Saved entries
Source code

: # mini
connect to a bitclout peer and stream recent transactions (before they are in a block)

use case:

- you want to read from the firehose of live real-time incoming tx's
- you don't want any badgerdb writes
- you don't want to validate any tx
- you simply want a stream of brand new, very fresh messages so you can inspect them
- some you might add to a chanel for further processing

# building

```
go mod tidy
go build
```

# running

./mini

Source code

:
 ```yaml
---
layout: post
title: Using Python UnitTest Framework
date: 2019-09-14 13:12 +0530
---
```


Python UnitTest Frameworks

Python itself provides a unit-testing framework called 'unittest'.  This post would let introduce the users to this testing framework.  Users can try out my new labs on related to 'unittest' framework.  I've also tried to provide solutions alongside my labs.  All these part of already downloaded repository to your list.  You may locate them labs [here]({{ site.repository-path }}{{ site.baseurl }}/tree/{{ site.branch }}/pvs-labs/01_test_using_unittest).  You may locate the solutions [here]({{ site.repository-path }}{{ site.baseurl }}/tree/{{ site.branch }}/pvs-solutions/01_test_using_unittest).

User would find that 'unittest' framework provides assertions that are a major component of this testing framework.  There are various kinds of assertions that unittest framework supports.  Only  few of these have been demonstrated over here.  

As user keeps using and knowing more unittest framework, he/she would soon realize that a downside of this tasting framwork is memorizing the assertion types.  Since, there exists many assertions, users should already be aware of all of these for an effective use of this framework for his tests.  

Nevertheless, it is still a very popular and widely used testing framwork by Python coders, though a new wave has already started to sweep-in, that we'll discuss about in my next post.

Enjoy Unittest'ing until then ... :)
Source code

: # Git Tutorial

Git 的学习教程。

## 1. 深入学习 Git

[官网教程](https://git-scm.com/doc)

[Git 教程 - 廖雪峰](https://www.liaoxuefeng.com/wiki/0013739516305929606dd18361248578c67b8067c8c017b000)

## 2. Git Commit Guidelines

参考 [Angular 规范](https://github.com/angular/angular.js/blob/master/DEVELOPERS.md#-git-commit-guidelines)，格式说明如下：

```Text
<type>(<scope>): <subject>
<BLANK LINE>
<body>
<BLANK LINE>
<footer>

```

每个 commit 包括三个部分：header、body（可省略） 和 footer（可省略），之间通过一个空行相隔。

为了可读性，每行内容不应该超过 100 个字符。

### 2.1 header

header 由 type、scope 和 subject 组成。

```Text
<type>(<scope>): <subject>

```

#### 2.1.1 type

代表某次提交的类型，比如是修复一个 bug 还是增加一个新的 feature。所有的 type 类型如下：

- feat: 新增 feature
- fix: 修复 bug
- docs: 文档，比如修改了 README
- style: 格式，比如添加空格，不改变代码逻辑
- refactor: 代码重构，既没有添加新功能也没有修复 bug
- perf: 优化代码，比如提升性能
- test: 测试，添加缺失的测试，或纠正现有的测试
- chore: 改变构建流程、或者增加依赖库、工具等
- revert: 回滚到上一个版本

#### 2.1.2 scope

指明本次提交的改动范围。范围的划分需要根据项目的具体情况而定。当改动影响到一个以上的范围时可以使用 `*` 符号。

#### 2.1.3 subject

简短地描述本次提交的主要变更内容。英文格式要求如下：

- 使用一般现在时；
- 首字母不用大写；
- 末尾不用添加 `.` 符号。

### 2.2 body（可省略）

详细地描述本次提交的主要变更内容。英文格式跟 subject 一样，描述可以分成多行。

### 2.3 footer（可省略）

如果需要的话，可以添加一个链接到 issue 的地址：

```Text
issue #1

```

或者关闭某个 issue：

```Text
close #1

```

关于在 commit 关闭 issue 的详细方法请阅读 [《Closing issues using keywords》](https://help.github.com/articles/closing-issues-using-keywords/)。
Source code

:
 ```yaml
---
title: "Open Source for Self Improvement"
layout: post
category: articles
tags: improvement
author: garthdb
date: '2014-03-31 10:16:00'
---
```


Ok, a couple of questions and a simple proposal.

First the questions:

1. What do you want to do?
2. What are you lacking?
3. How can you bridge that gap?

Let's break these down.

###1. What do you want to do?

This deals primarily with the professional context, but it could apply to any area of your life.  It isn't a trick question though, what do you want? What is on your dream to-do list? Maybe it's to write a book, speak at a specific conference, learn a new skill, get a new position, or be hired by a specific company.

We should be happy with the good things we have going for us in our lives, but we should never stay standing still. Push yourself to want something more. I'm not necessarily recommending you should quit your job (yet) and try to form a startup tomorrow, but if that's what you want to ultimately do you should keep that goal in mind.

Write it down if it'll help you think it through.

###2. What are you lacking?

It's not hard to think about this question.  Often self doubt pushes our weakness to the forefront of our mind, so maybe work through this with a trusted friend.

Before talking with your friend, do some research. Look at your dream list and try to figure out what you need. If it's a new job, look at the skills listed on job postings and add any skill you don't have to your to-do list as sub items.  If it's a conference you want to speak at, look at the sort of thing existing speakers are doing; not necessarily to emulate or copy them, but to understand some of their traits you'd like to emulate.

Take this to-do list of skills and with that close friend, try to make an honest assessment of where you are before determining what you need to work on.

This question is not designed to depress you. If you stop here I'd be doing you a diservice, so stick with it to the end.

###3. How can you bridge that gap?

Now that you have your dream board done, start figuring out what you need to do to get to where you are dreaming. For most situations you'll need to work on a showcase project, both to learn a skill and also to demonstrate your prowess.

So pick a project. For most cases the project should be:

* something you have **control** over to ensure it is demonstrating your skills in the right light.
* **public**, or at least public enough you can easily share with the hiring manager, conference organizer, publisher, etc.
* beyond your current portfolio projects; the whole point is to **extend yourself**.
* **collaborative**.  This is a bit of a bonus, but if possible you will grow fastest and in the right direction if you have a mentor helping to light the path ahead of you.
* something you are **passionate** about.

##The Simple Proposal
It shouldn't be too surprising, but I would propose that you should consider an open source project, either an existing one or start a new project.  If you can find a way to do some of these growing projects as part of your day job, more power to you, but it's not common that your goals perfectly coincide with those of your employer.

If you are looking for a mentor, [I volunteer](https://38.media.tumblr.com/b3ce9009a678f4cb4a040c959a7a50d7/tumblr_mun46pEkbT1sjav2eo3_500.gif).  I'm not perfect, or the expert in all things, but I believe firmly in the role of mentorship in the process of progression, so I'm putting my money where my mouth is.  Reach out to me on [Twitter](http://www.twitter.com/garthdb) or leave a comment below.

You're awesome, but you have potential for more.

= Activity =
Your task is to list each line of the records with the word "framwork".

= Task response =
As user keeps using and knowing more unittest framework, he/she would soon realize that a downside of this tasting framwork is memorizing the assertion types.  Since, there exists many assertions, users should already be aware of all of these for an effective use of this framework for his tests.  
Nevertheless, it is still a very popular and widely used testing framwork by Python coders, though a new wave has already started to sweep-in, that we'll discuss about in my next post.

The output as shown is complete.